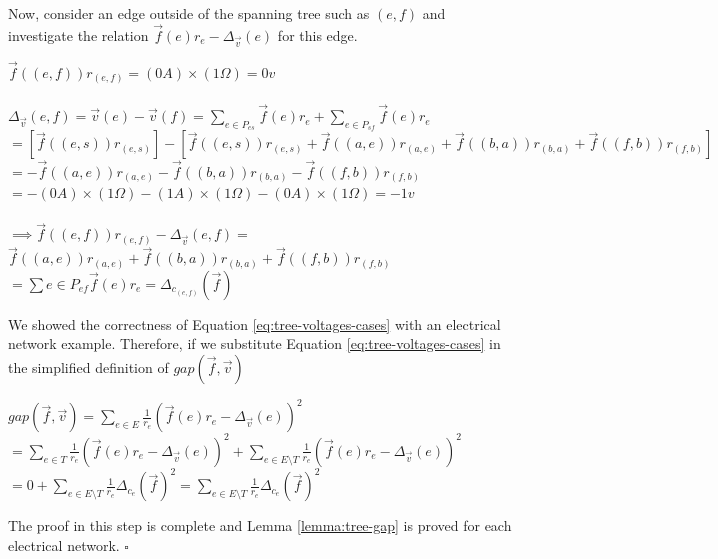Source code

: Now, consider an edge outside of the spanning tree such as $(e,f)$ and investigate the relation $\overrightarrow{f}(e)r_e - \Delta_{\overrightarrow{v}}(e)$ for this edge.
\begin{center}
    $\overrightarrow{f}((e,f))r_{(e,f)} = (0 A) \times (1 \Omega)=0v$\\
    ~\\
    $\Delta_{\overrightarrow{v}}(e,f)=\overrightarrow{v}(e) - \overrightarrow{v} (f) = \sum_{e \in P_{es}} \overrightarrow{f}(e) r_e + \sum_{e \in P_{sf}} \overrightarrow{f}(e) r_e $\\
    $= [\overrightarrow{f}((e,s))r_{(e,s)}]-[\overrightarrow{f}((e,s))r_{(e,s)} + \overrightarrow{f}((a,e))r_{(a,e)} + \overrightarrow{f}((b,a))r_{(b,a)}+ \overrightarrow{f}((f,b))r_{(f,b)}]$\\
    $=-\overrightarrow{f}((a,e))r_{(a,e)} - \overrightarrow{f}((b,a))r_{(b,a)} - \overrightarrow{f}((f,b))r_{(f,b)}$\\
    $=-(0 A) \times (1 \Omega) -(1 A) \times (1 \Omega) -(0 A) \times (1 \Omega)=-1v$\\
    ~\\
    $\implies \overrightarrow{f}((e,f))r_{(e,f)} - \Delta_{\overrightarrow{v}}(e,f)=$\\
    $\overrightarrow{f}((a,e))r_{(a,e)} + \overrightarrow{f}((b,a))r_{(b,a)} + \overrightarrow{f}((f,b))r_{(f,b)}$\\
    $=\sum{e \in P_{ef}}\overrightarrow{f}(e)r_e=\Delta_{c_{(e,f)}}(\overrightarrow{f})$
\end{center}
We showed the correctness of Equation \ref{eq:tree-voltages-cases} with an electrical network example. Therefore, if we substitute Equation \ref{eq:tree-voltages-cases} in the simplified definition of $gap(\overrightarrow{f}, \overrightarrow{v})$
\begin{center}
    $gap(\overrightarrow{f}, \overrightarrow{v})=\sum_{e \in E } \frac{1}{r_e}(\overrightarrow{f}(e)r_e - \Delta_{\overrightarrow{v}}(e))^2$\\
    $=\sum_{e \in T } \frac{1}{r_e}(\overrightarrow{f}(e)r_e - \Delta_{\overrightarrow{v}}(e))^2 + \sum_{e \in E \setminus T } \frac{1}{r_e}(\overrightarrow{f}(e)r_e - \Delta_{\overrightarrow{v}}(e))^2$\\
    $=0+\sum_{e \in E \setminus T} \frac{1}{r_e}\Delta_{c_e}(\overrightarrow{f})^2=\sum_{e \in E \setminus T} \frac{1}{r_e}\Delta_{c_e}(\overrightarrow{f})^2$
\end{center}
The proof in this step is complete and Lemma \ref{lemma:tree-gap} is proved for each electrical network. $\square$

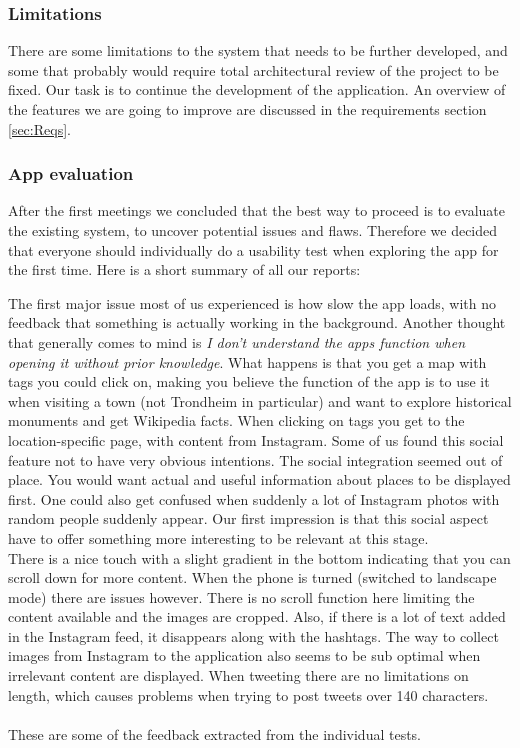 		\subsubsection{Limitations}
There are some limitations to the system that needs to be further developed, and some that probably would require total architectural review of the project to be fixed. Our task is to continue the development of the application. An overview of the features we are going to improve are discussed in the requirements section \ref{sec:Reqs}. 

		\subsubsection{App evaluation}
		
After the first meetings we concluded that the best way to proceed is to evaluate the existing system, to uncover potential issues and flaws.
Therefore we decided that everyone should individually do a usability test when exploring the app for the first time. Here is a short summary of all our reports:

The first major issue most of us experienced is how slow the app loads, with no feedback that something is actually working in the background. Another thought that generally comes to mind is \emph{I don't understand the apps function when opening it without prior knowledge}. What happens is that you get a map with tags you could click on, making you believe the function of the app is to use it when visiting a town (not Trondheim in particular) and want to explore historical monuments and get Wikipedia facts. When clicking on tags you get to the location-specific page, with content from Instagram. Some of us found this social feature not to have very obvious intentions. The social integration seemed out of place. You would want actual and useful information about places to be displayed first. One could also get confused when suddenly a lot of Instagram photos with random people suddenly appear. Our first impression is that this social aspect have to offer something more interesting to be relevant at this stage. 
\\
There is a nice touch with a slight gradient in the bottom indicating that you can scroll down for more content. When the phone is turned (switched to landscape mode) there are issues however. There is no scroll function here limiting the content available and the images are cropped. Also, if there is a lot of text added in the Instagram feed, it disappears along with the hashtags. The way to collect images from Instagram to the application also seems to be sub optimal when irrelevant content are displayed. When tweeting there are no limitations on length, which causes problems when trying to post tweets over 140 characters.\\
\\
These are some of the feedback extracted from the individual tests. 

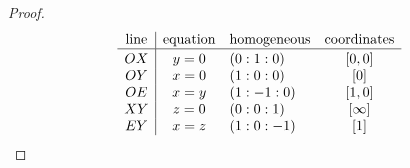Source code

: \begin{proof}
    \vspace{-1.5\parskip}
    {\small
    \[
        \begin{array}{c|clc}
            {\text{line}} & \text{equation} & \text{homogeneous} &\text{coordinates}\\
            \hline\rule{0pt}{10pt}
            OX &  y=0 & (0:1:0) & [0,0]\\
            OY &  x=0 & (1:0:0) & [0]\\
            OE &  x=y & (1:-1:0) & [1,0]\\
            XY &  z=0 & (0:0:1) & [\infty]\\
            EY &  x=z & (1:0:-1) & [1]\\
        \end{array}
    \]}
\end{proof}

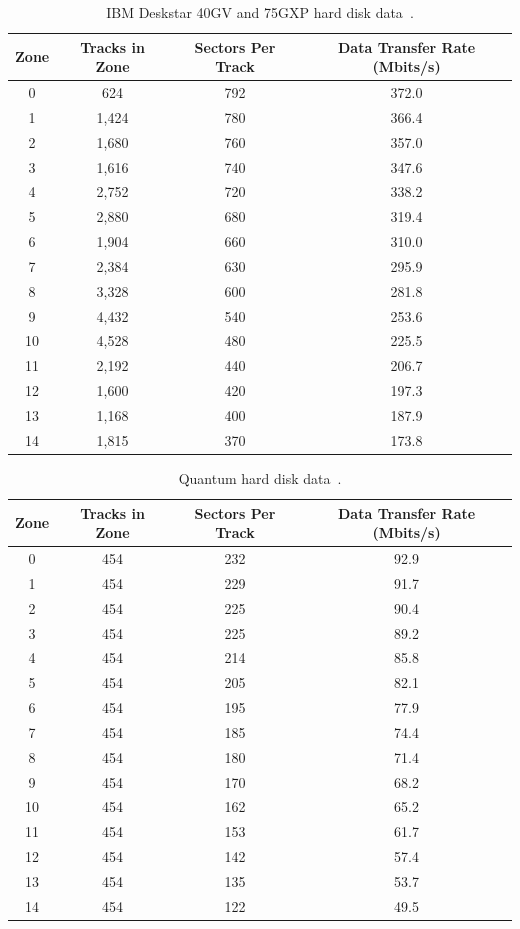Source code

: \documentclass[12pt]{ucthesis}
\newcommand{\captionfonts}{\small\bf\ssp}
\begin{document}
\begin{table}[h!]
\begin{center}

\begin{tabular}{|c|c|c|c|}
\hline 
Zone & Tracks in Zone & Sectors Per Track & Data Transfer Rate (Mbits/s)
\tabularnewline
\hline
0 & 624 & 792 & 372.0
\tabularnewline
\hline
1 & 1,424 & 780 & 366.4
\tabularnewline
\hline
2 & 1,680 & 760 & 357.0
\tabularnewline
\hline
3 & 1,616 & 740 & 347.6
\tabularnewline
\hline
4 & 2,752 & 720 & 338.2
\tabularnewline
\hline
5 & 2,880 & 680 & 319.4
\tabularnewline
\hline
6 & 1,904 & 660 & 310.0
\tabularnewline
\hline
7 & 2,384 & 630 & 295.9
\tabularnewline
\hline
8 & 3,328 & 600 & 281.8
\tabularnewline
\hline
9 & 4,432 & 540 & 253.6
\tabularnewline
\hline
10 & 4,528 & 480 & 225.5
\tabularnewline
\hline
11 & 2,192 & 440 & 206.7
\tabularnewline
\hline
12 & 1,600 & 420 & 197.3
\tabularnewline
\hline
13 & 1,168 & 400 & 187.9
\tabularnewline
\hline
14 & 1,815 & 370 & 173.8
\tabularnewline
\hline
\end{tabular}

\captionfonts
\caption[IBM Deskstar 40GV and 75GXP Data]{IBM Deskstar 40GV and 75GXP hard disk data~\cite{ibm:manual}.}
\label{table:ibm_data}
\end{center}
\end{table}

\begin{table}[h!]
\begin{center}

\begin{tabular}{|c|c|c|c|}
\hline 
Zone & Tracks in Zone & Sectors Per Track & Data Transfer Rate (Mbits/s)
\tabularnewline
\hline
0 & 454 & 232 & 92.9
\tabularnewline
\hline
1 & 454 & 229 & 91.7
\tabularnewline
\hline
2 & 454 & 225 & 90.4
\tabularnewline
\hline
3 & 454 & 225 & 89.2
\tabularnewline
\hline
4 & 454 & 214 & 85.8
\tabularnewline
\hline
5 & 454 & 205 & 82.1
\tabularnewline
\hline
6 & 454 & 195 & 77.9
\tabularnewline
\hline
7 & 454 & 185 & 74.4
\tabularnewline
\hline
8 & 454 & 180 & 71.4
\tabularnewline
\hline
9 & 454 & 170 & 68.2
\tabularnewline
\hline
10  & 454 & 162 & 65.2
\tabularnewline
\hline
11 & 454 & 153 & 61.7
\tabularnewline
\hline
12 & 454 & 142 & 57.4
\tabularnewline
\hline
13 & 454 & 135 & 53.7
\tabularnewline
\hline
14 & 454 & 122 & 49.5
\tabularnewline
\hline
\end{tabular}

\captionfonts
\caption[Quantum Fireball Data]{Quantum hard disk data~\cite{quantum:manual}.}
\label{table:quantum_data}
\end{center}
\end{table}
\end{document}

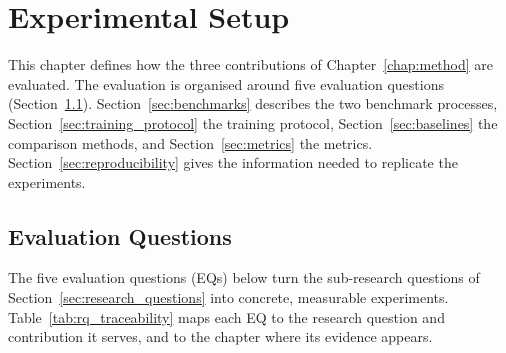 
\chapter{Experimental Setup}
\label{chap:experimental_setup}

This chapter defines how the three contributions of
Chapter~\ref{chap:method} are evaluated. The evaluation is organised
around five evaluation questions (Section~\ref{sec:experimental_objectives}).
Section~\ref{sec:benchmarks} describes the two benchmark processes,
Section~\ref{sec:training_protocol} the training protocol,
Section~\ref{sec:baselines} the comparison methods, and
Section~\ref{sec:metrics} the metrics. Section~\ref{sec:reproducibility}
gives the information needed to replicate the experiments.

\section{Evaluation Questions}
\label{sec:experimental_objectives}

The five evaluation questions (EQs) below turn the sub-research
questions of Section~\ref{sec:research_questions} into concrete,
measurable experiments. Table~\ref{tab:rq_traceability} maps each EQ to
the research question and contribution it serves, and to the chapter
where its evidence appears.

§ **Exercise**: Search the data above for the string "text" and return every line that has it.

§ **Answer for this exercise**:
There is a nice touch with a slight gradient in the bottom indicating that you can scroll down for more content. When the phone is turned (switched to landscape mode) there are issues however. There is no scroll function here limiting the content available and the images are cropped. Also, if there is a lot of text added in the Instagram feed, it disappears along with the hashtags. The way to collect images from Instagram to the application also seems to be sub optimal when irrelevant content are displayed. When tweeting there are no limitations on length, which causes problems when trying to post tweets over 140 characters.\\
            {\text{line}} & \text{equation} & \text{homogeneous} &\text{coordinates}\\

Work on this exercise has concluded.